His voice rises through a couple of octaves to a shivering falsetto that glides above the strings and rhythm section. Robinson creates the definite impression that he has gradually given in to his feelings and that his emotions now carry his voice rather than the other way around. The surrender is so dramatic and convincing that the songs could melt anyone's heart.

Robinson has also recovered his knack for metaphors, a gift that once led Bob Dylan to call him "America's greatest living poet." He has a talent for inventing comparisions that are unforgettable because they're so obvious without being familiar. On "Let Me Be the Clock," Robinson offers to be "the clock for the time of your life." On "Melody Man," his collaboration with Stevie Wonder, he offers to be the melody that "you can play any way you can."

"Wine, Women and Song," is a fascinating song about a musician's wife who feels neglected at home.
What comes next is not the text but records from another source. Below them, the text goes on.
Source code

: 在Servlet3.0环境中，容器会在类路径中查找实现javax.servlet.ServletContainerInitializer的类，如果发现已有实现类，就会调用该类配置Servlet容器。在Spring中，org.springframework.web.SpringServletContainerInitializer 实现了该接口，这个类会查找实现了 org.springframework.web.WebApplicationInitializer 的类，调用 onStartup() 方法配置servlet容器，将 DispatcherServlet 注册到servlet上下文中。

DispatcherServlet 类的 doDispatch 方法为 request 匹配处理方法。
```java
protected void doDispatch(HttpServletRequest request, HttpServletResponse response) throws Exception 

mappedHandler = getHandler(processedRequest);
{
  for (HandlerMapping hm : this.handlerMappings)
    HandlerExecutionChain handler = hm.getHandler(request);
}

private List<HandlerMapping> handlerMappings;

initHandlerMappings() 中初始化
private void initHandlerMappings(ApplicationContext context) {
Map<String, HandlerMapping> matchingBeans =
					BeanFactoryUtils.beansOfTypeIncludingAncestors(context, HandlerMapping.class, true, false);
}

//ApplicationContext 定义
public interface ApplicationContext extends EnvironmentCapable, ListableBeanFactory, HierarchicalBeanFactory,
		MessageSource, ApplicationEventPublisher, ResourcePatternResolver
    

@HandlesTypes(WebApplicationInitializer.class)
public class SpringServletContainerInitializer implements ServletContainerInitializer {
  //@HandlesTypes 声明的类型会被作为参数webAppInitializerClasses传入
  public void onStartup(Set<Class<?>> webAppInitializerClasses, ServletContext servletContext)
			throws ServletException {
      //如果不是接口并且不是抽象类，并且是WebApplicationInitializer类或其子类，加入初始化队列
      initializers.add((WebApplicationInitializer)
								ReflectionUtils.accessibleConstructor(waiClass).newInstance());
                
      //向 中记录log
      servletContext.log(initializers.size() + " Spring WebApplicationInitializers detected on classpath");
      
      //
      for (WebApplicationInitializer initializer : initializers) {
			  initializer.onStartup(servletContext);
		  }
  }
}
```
Claudette Robinson, Smokey's wife and former colleague in the Miracles, sings the part of the wife, while Robinson himself sings the part of a fan who is wooing her in her loneliness.

Al Green ranks with Smokey Robinson, Sam Cooke, Otis Redding, Jackie Wilson and Marvin Gaye as a great crooner of romantic soul. Green, however, has become a minister and forsaken the songs of the flesh for the hymns of the spirit. His last two records were dominated by his religious concerns, and he's made no records at all since 1978.

Green created his greatest love songs under producer Willie Mitchell. With Green unavailable, Mitchell has re-created the same sound with the voice of 24-year-old cooner Kenny Doss. Doss' debut album, "Moving On A Feelin'" (Bearsville BRK6997), revives the Memphis tradition of sweet soul music as assuredly as Robinson's record revives the Detroit tradition.

Doss has mastered Green's difficult trick of singing from the middle of the throat, a point most singers just pass on their way from full-lunged wailing to breathy whisper. By holding the no-man's-land in between, Doss gives his voice a very special flavor.

Like Green, Doss seems to gurgle notes without losing their lush tone. With an enormous range, Doss can drop down for a low moan or dart up into falsetto squeal. His dramatic honesty makes most other love songs sound like tired routines run down by second-rate hustlers.

Doss created so much excitement in Memphis that the old Stax Records horn section reunited for his recording session. A highlight of the album is Mitchell's ballad "Are You Gonna Be With Me," featuring a duet with Doss falsetto and Andrew Love's tenor sax. Though Doss is obviously imitative of Green, his singing is so personal that it doesn't matter.